Yoon Bich Nae Ri, Lee Jun Beom, Jin Ga Heon, Kim Won Yong
Department of Family Medicine, Hongik Hospital, Seoul, Korea.
Department of Neurology, Hongik Hospital, Seoul, Korea.
Korean J Fam Med. 2019 Jul;40(4):273-277. doi: 10.4082/kjfm.17.0140. Epub 2019 Feb 7.
Cadmium is a toxic element in cigarette smoke associated with ischemic vascular disease. Its association with cerebral aneurysm is unknown.
We retrospectively analyzed the medical records of patients with headache who underwent imaging studies between March 2014 and August 2016. An unruptured intracranial aneurysm (UIA) was confirmed by brain magnetic resonance angiography or computed tomography angiography. A control group included age- and sexmatched patients without an UIA. Whole blood and random urine tests were used for detection of cadmium and arsenic levels, respectively. Student t-test was used to compare subject characteristics, mean cadmium and arsenic levels between groups, and differences between groups with small (<4-mm) and large (≥4-mm) UIAs. Multivariate regression analysis was used to identify risk factors for aneurysm incidence.
Of 238 patients, 25 had an UIA. Those with an UIA had more pack-years of smoking (19.5±3.8 vs. 12.5±6.8, P=0.044) and higher mean serum cadmium levels (1.77±0.19 vs. 0.87±0.21 µg/L, P=0.027). Arsenic levels showed no difference between groups. (67.4±23.5 vs. 62.2±18.3 µg/L, P=0.458). There were no significantly different demographic, clinical, or laboratory characteristics between small and large aneurysm groups. According to multivariate analysis, smoking (odds ratio [OR], 1.48; 95% confidence interval [CI], 1.06-2.33; P=0.047) and serum cadmium >2.0 mcg/L (OR, 1.39; 95% CI, 1.15-1.84; P=0.043) were associated with aneurysm incidence.
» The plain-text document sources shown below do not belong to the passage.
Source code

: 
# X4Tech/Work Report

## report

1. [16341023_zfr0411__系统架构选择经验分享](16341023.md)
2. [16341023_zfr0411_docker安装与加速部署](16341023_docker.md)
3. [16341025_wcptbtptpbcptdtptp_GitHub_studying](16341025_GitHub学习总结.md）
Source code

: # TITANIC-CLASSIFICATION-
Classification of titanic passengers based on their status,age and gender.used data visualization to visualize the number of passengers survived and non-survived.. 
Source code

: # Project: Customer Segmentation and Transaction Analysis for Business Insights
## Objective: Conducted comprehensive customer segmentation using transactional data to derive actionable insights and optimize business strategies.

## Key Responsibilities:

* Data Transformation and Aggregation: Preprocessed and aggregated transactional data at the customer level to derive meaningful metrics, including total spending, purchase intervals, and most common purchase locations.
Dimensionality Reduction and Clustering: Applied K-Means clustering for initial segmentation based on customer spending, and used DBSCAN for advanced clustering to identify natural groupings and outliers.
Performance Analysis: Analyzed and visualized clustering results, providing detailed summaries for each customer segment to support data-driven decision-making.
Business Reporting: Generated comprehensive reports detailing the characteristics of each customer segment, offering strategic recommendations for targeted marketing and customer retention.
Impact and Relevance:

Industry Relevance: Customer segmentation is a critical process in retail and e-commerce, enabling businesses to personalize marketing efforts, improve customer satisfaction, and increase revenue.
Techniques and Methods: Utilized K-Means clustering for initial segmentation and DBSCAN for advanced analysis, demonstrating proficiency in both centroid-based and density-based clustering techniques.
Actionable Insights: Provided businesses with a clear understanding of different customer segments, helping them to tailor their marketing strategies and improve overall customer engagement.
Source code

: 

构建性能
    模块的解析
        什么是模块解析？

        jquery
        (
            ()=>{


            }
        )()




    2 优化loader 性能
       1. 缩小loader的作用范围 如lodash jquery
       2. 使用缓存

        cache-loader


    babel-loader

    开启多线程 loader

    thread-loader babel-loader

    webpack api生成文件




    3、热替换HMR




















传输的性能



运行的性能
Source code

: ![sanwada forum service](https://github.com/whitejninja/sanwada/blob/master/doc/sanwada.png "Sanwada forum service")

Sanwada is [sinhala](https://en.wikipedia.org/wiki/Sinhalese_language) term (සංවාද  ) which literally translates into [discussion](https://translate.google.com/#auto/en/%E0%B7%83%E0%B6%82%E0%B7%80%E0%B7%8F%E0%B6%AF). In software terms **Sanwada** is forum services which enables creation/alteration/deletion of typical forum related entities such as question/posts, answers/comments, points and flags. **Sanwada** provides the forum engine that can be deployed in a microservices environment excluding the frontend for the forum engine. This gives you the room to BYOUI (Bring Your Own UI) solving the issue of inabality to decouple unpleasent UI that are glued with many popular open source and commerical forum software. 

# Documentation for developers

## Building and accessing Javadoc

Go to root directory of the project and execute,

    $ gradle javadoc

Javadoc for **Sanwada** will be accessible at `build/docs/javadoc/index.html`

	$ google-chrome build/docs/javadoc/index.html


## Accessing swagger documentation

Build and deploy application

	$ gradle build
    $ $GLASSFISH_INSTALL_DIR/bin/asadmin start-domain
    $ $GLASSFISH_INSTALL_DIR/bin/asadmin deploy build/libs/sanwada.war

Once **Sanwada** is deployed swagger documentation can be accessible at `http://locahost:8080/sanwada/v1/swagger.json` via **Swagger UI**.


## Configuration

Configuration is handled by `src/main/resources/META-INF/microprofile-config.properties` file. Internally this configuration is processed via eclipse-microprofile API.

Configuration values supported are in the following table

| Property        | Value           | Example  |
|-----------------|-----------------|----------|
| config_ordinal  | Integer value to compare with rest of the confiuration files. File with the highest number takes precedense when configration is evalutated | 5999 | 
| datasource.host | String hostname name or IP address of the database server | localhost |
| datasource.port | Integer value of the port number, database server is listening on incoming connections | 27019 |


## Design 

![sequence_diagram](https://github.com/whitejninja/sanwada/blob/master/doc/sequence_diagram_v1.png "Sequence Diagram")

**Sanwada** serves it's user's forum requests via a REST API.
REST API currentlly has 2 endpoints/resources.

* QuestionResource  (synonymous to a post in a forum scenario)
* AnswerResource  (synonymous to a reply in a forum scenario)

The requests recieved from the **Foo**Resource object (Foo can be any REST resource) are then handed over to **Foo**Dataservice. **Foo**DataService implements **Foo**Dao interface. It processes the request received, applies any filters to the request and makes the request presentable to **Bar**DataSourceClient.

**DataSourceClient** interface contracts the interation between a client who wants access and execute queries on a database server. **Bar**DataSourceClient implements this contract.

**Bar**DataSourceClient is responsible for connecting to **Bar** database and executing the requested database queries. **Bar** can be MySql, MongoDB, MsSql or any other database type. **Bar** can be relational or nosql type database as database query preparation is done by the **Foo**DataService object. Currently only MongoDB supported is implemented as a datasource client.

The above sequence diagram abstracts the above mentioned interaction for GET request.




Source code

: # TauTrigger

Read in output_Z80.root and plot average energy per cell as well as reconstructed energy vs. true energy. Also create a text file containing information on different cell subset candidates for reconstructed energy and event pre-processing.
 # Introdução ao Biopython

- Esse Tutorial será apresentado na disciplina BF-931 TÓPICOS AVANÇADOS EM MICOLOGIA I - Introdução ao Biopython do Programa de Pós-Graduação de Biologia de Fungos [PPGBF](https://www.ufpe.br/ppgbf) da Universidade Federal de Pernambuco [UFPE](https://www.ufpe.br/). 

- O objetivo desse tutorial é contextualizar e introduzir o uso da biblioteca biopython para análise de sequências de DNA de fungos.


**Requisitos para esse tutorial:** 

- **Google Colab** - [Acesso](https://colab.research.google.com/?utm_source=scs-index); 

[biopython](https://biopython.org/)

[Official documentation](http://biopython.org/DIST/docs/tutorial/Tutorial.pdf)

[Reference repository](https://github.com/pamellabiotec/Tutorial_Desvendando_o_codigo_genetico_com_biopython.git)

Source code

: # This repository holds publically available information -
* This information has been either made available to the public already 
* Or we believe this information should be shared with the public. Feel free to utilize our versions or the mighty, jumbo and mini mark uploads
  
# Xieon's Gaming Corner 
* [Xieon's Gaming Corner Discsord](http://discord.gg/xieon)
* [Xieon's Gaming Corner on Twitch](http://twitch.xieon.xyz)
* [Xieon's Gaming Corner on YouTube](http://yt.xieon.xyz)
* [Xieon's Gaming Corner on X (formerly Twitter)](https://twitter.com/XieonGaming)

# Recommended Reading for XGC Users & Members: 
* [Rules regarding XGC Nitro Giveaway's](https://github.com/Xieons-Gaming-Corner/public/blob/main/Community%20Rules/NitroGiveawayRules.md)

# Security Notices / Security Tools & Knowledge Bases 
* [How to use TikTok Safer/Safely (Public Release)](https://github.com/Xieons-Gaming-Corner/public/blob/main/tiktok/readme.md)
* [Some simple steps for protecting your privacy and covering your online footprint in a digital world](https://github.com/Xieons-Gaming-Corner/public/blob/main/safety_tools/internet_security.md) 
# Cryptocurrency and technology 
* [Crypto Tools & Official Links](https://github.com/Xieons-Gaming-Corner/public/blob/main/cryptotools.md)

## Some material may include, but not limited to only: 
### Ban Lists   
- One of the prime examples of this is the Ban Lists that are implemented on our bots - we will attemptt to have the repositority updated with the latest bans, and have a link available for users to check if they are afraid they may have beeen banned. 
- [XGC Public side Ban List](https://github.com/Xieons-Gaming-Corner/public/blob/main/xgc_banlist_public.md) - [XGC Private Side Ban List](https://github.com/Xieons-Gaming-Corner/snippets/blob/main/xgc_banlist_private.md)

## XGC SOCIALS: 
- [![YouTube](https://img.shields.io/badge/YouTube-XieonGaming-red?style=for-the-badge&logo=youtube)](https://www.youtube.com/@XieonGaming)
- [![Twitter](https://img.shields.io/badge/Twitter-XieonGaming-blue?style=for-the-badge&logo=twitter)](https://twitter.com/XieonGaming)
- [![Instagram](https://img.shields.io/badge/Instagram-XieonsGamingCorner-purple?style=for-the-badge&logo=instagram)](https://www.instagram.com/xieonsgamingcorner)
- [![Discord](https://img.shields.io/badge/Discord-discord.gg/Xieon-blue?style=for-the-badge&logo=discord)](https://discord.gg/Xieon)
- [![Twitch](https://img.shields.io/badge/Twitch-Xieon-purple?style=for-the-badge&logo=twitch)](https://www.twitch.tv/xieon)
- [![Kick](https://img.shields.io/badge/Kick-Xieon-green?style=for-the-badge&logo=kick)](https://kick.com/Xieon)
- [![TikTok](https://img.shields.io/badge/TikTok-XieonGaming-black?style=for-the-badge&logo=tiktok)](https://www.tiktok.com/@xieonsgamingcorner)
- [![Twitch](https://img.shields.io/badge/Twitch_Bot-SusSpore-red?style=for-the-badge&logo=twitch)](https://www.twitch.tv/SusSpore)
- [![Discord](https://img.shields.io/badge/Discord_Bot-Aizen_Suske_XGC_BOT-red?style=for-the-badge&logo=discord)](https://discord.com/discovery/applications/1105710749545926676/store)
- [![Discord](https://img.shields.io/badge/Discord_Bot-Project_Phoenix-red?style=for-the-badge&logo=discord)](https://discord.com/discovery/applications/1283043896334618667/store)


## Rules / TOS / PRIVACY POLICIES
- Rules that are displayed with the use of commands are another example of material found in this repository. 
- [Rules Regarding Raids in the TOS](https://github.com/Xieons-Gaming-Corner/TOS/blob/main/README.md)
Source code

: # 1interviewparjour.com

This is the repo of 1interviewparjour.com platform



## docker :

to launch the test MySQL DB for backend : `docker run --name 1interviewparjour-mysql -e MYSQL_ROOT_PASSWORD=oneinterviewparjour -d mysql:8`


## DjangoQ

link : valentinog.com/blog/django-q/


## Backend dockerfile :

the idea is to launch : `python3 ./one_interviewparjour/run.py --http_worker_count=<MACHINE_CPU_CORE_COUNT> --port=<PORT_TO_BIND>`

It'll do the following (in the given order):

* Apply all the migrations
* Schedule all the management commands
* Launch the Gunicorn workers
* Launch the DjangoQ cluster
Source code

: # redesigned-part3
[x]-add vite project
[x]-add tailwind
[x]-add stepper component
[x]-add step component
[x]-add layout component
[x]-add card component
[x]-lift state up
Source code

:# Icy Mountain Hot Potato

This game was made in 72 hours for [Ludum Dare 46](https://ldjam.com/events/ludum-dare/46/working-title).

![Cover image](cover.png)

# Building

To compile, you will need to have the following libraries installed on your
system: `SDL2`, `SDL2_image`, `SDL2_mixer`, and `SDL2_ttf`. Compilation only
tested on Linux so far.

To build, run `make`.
UIA incidence was associated with pack-years of smoking and serum cadmium level, but aneurysm size was not associated with serum cadmium level.
镉是香烟烟雾中的一种有毒元素,与缺血性血管疾病有关。其与脑动脉瘤的关联尚不清楚。
我们回顾性分析了2014年3月至2016年8月间接受影像学检查的头痛患者的病历。通过脑磁共振血管造影或计算机断层血管造影确诊为未破裂颅内动脉瘤(UIA)。对照组包括年龄和性别匹配的无UIA患者。分别采用全血和随机尿样检测镉和砷水平。采用学生t检验比较两组患者的特征、镉和砷的平均水平,以及小(<4mm)和大(≥4mm)UIA组之间的差异。采用多因素回归分析确定动脉瘤发生的危险因素。
238例患者中,25例有UIA。有UIA的患者吸烟包年数更多(19.5±3.8对12.5±6.8,P=0.044),血清镉平均水平更高(1.77±0.19对0.87±0.21μg/L,P=0.027)。两组间砷水平无差异(67.4±23.5对62.2±18.3μg/L,P=0.458)。小动脉瘤组和大动脉瘤组在人口统计学、临床或实验室特征方面无显著差异。多因素分析显示,吸烟(比值比[OR],1.48;95%置信区间[CI],1.06 - 2.33;P=0.047)和血清镉>2.0μg/L(OR,1.39;95%CI,1.15 - 1.84;P=0.043)与动脉瘤发生有关。
UIA的发生率与吸烟包年数和血清镉水平有关,但动脉瘤大小与血清镉水平无关。